[[ Supplied entries, beginning ]]

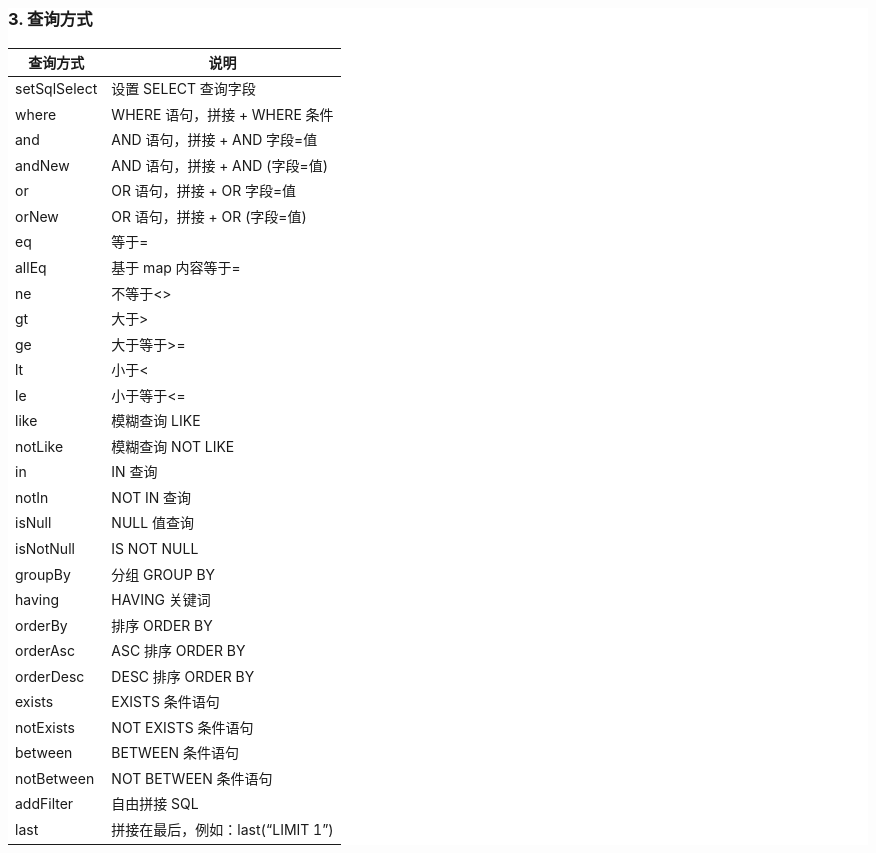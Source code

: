 ### 3. 查询方式

| 查询方式     | 说明                              |
| ------------ | --------------------------------- |
| setSqlSelect | 设置 SELECT 查询字段              |
| where        | WHERE 语句，拼接 + WHERE 条件     |
| and          | AND 语句，拼接 + AND 字段=值      |
| andNew       | AND 语句，拼接 + AND (字段=值)    |
| or           | OR 语句，拼接 + OR 字段=值        |
| orNew        | OR 语句，拼接 + OR (字段=值)      |
| eq           | 等于=                             |
| allEq        | 基于 map 内容等于=                |
| ne           | 不等于<>                          |
| gt           | 大于>                             |
| ge           | 大于等于>=                        |
| lt           | 小于<                             |
| le           | 小于等于<=                        |
| like         | 模糊查询 LIKE                     |
| notLike      | 模糊查询 NOT LIKE                 |
| in           | IN 查询                           |
| notIn        | NOT IN 查询                       |
| isNull       | NULL 值查询                       |
| isNotNull    | IS NOT NULL                       |
| groupBy      | 分组 GROUP BY                     |
| having       | HAVING 关键词                     |
| orderBy      | 排序 ORDER BY                     |
| orderAsc     | ASC 排序 ORDER BY                 |
| orderDesc    | DESC 排序 ORDER BY                |
| exists       | EXISTS 条件语句                   |
| notExists    | NOT EXISTS 条件语句               |
| between      | BETWEEN 条件语句                  |
| notBetween   | NOT BETWEEN 条件语句              |
| addFilter    | 自由拼接 SQL                      |
| last         | 拼接在最后，例如：last(“LIMIT 1”) |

[[ Supplied entries, end ]]

▶ **What you have to do**
From the first line to the last, reproduce the records above exactly and skip the pictures.

▶ **Task answer**
Source code

: ### 3. 查询方式

| 查询方式     | 说明                              |
| ------------ | --------------------------------- |
| setSqlSelect | 设置 SELECT 查询字段              |
| where        | WHERE 语句，拼接 + WHERE 条件     |
| and          | AND 语句，拼接 + AND 字段=值      |
| andNew       | AND 语句，拼接 + AND (字段=值)    |
| or           | OR 语句，拼接 + OR 字段=值        |
| orNew        | OR 语句，拼接 + OR (字段=值)      |
| eq           | 等于=                             |
| allEq        | 基于 map 内容等于=                |
| ne           | 不等于<>                          |
| gt           | 大于>                             |
| ge           | 大于等于>=                        |
| lt           | 小于<                             |
| le           | 小于等于<=                        |
| like         | 模糊查询 LIKE                     |
| notLike      | 模糊查询 NOT LIKE                 |
| in           | IN 查询                           |
| notIn        | NOT IN 查询                       |
| isNull       | NULL 值查询                       |
| isNotNull    | IS NOT NULL                       |
| groupBy      | 分组 GROUP BY                     |
| having       | HAVING 关键词                     |
| orderBy      | 排序 ORDER BY                     |
| orderAsc     | ASC 排序 ORDER BY                 |
| orderDesc    | DESC 排序 ORDER BY                |
| exists       | EXISTS 条件语句                   |
| notExists    | NOT EXISTS 条件语句               |
| between      | BETWEEN 条件语句                  |
| notBetween   | NOT BETWEEN 条件语句              |
| addFilter    | 自由拼接 SQL                      |
| last         | 拼接在最后，例如：last(“LIMIT 1”) |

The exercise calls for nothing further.